_WORK REQUIRED_
Copy out each line of the data that contains "question".

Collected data

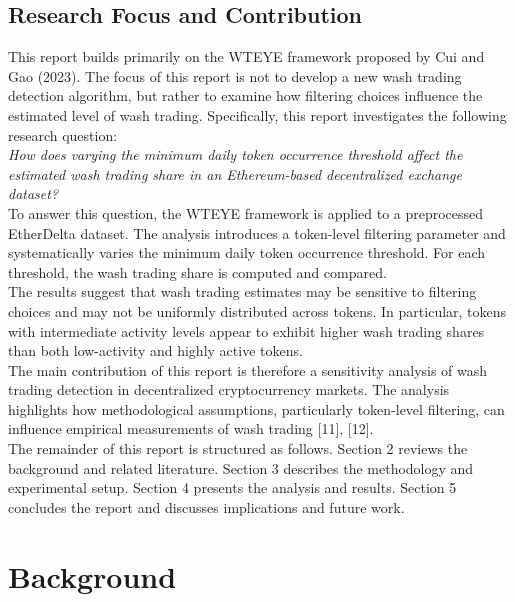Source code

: \documentclass[language=english,thesis=bachelor,nosecondtitle,onesided,faculty=cb]{hsmw-thesis}
\begin{document}
	\section{Research Focus and Contribution}
This report builds primarily on the WTEYE framework proposed by Cui and Gao (2023). The focus of this report is not to develop a new wash trading detection algorithm, but rather to examine how filtering choices influence the estimated level of wash trading.
Specifically, this report investigates the following research question: \\
\textit{How does varying the minimum daily token occurrence threshold affect the estimated wash trading share in an Ethereum-based decentralized exchange dataset?} \\
To answer this question, the WTEYE framework is applied to a preprocessed EtherDelta dataset. The analysis introduces a token-level filtering parameter and systematically varies the minimum daily token occurrence threshold. For each threshold, the wash trading share is computed and compared. \\
The results suggest that wash trading estimates may be sensitive to filtering choices and may not be uniformly distributed across tokens. In particular, tokens with intermediate activity levels appear to exhibit higher wash trading shares than both low-activity and highly active tokens. \\
The main contribution of this report is therefore a sensitivity analysis of wash trading detection in decentralized cryptocurrency markets. The analysis highlights how methodological assumptions, particularly token-level filtering, can influence empirical measurements of wash trading [11], [12]. \\
\newline
The remainder of this report is structured as follows. Section 2 reviews the background and related literature. Section 3 describes the methodology and experimental setup. Section 4 presents the analysis and results. Section 5 concludes the report and discusses implications and future work.





\chapter{Background}
\end{document}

_WRITTEN ANSWER_
Specifically, this report investigates the following research question: \\
To answer this question, the WTEYE framework is applied to a preprocessed EtherDelta dataset. The analysis introduces a token-level filtering parameter and systematically varies the minimum daily token occurrence threshold. For each threshold, the wash trading share is computed and compared. \\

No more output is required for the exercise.